┌──
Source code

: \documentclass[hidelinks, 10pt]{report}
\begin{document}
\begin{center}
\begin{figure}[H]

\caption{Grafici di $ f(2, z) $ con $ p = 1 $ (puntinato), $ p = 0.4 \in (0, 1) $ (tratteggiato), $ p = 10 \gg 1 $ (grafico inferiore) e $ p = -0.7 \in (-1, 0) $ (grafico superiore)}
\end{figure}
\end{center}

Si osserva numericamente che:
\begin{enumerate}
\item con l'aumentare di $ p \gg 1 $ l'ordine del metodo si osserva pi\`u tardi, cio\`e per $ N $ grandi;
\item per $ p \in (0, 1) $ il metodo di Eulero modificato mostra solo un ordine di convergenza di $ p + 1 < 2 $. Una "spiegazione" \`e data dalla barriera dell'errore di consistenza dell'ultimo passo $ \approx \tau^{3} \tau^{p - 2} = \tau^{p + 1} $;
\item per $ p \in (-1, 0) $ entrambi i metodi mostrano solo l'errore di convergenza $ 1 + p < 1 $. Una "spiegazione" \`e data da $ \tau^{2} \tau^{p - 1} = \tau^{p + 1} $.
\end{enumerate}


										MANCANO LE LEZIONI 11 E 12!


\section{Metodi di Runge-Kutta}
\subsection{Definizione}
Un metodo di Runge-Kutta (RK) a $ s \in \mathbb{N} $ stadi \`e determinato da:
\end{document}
└──
### EXERCISE
Quote all of the entries verbatim.

### RESPONSE AREA
Source code

: \documentclass[hidelinks, 10pt]{report}
\begin{document}
\begin{center}
\begin{figure}[H]

\caption{Grafici di $ f(2, z) $ con $ p = 1 $ (puntinato), $ p = 0.4 \in (0, 1) $ (tratteggiato), $ p = 10 \gg 1 $ (grafico inferiore) e $ p = -0.7 \in (-1, 0) $ (grafico superiore)}
\end{figure}
\end{center}

Si osserva numericamente che:
\begin{enumerate}
\item con l'aumentare di $ p \gg 1 $ l'ordine del metodo si osserva pi\`u tardi, cio\`e per $ N $ grandi;
\item per $ p \in (0, 1) $ il metodo di Eulero modificato mostra solo un ordine di convergenza di $ p + 1 < 2 $. Una "spiegazione" \`e data dalla barriera dell'errore di consistenza dell'ultimo passo $ \approx \tau^{3} \tau^{p - 2} = \tau^{p + 1} $;
\item per $ p \in (-1, 0) $ entrambi i metodi mostrano solo l'errore di convergenza $ 1 + p < 1 $. Una "spiegazione" \`e data da $ \tau^{2} \tau^{p - 1} = \tau^{p + 1} $.
\end{enumerate}


										MANCANO LE LEZIONI 11 E 12!


\section{Metodi di Runge-Kutta}
\subsection{Definizione}
Un metodo di Runge-Kutta (RK) a $ s \in \mathbb{N} $ stadi \`e determinato da:
\end{document}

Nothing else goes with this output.